Stored data:
---

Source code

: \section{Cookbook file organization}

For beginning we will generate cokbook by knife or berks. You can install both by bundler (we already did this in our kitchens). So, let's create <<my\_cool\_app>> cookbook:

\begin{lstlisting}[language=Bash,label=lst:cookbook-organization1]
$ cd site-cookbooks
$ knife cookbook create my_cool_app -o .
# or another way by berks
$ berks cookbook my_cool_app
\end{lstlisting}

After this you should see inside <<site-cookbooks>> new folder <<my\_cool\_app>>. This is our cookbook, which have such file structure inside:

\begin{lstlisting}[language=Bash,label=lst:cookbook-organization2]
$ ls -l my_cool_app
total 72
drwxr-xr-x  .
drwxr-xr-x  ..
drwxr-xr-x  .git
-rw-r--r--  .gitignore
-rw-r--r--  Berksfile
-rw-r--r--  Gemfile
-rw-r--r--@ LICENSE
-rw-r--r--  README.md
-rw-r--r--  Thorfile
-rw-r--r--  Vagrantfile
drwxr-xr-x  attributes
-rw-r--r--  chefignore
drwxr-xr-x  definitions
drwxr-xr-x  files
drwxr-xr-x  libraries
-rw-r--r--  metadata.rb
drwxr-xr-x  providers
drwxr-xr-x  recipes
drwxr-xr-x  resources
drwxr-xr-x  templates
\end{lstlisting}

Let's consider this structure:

---

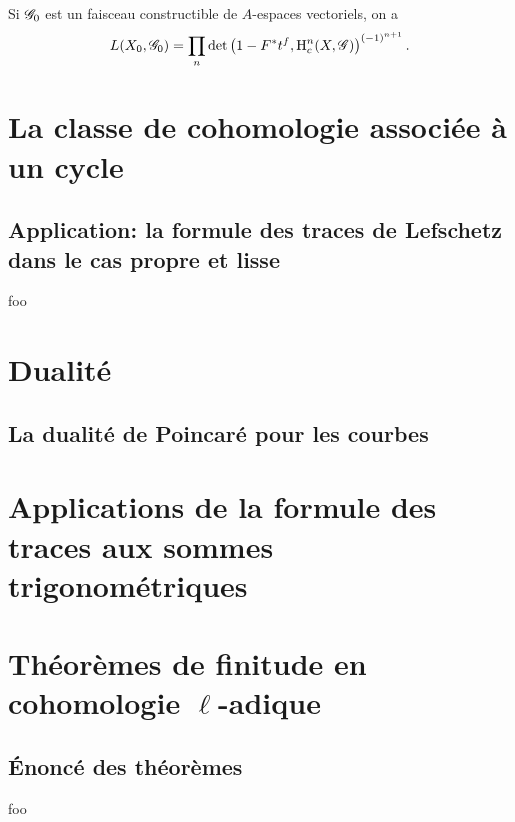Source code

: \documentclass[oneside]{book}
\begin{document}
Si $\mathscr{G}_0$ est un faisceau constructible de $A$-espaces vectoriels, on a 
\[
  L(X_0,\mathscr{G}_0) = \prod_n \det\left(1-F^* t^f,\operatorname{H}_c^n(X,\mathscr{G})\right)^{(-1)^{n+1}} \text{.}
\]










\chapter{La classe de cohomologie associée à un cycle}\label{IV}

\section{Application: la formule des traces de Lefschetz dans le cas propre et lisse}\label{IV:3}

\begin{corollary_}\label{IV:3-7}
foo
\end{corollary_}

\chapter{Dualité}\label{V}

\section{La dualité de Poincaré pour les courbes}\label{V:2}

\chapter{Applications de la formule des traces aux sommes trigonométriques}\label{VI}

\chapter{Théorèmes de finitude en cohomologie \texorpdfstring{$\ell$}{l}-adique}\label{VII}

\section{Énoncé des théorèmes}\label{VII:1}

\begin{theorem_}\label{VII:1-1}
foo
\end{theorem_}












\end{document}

---

TASK DIRECTIONS:
Output, from the data above, the lines from the line with "# or another way by berks" to the line with "Let's consider this" exactly as they stand, both ends included and nothing else.

TASK ANSWER:
# or another way by berks
$ berks cookbook my_cool_app
\end{lstlisting}

After this you should see inside <<site-cookbooks>> new folder <<my\_cool\_app>>. This is our cookbook, which have such file structure inside:

\begin{lstlisting}[language=Bash,label=lst:cookbook-organization2]
$ ls -l my_cool_app
total 72
drwxr-xr-x  .
drwxr-xr-x  ..
drwxr-xr-x  .git
-rw-r--r--  .gitignore
-rw-r--r--  Berksfile
-rw-r--r--  Gemfile
-rw-r--r--@ LICENSE
-rw-r--r--  README.md
-rw-r--r--  Thorfile
-rw-r--r--  Vagrantfile
drwxr-xr-x  attributes
-rw-r--r--  chefignore
drwxr-xr-x  definitions
drwxr-xr-x  files
drwxr-xr-x  libraries
-rw-r--r--  metadata.rb
drwxr-xr-x  providers
drwxr-xr-x  recipes
drwxr-xr-x  resources
drwxr-xr-x  templates
\end{lstlisting}

Let's consider this structure:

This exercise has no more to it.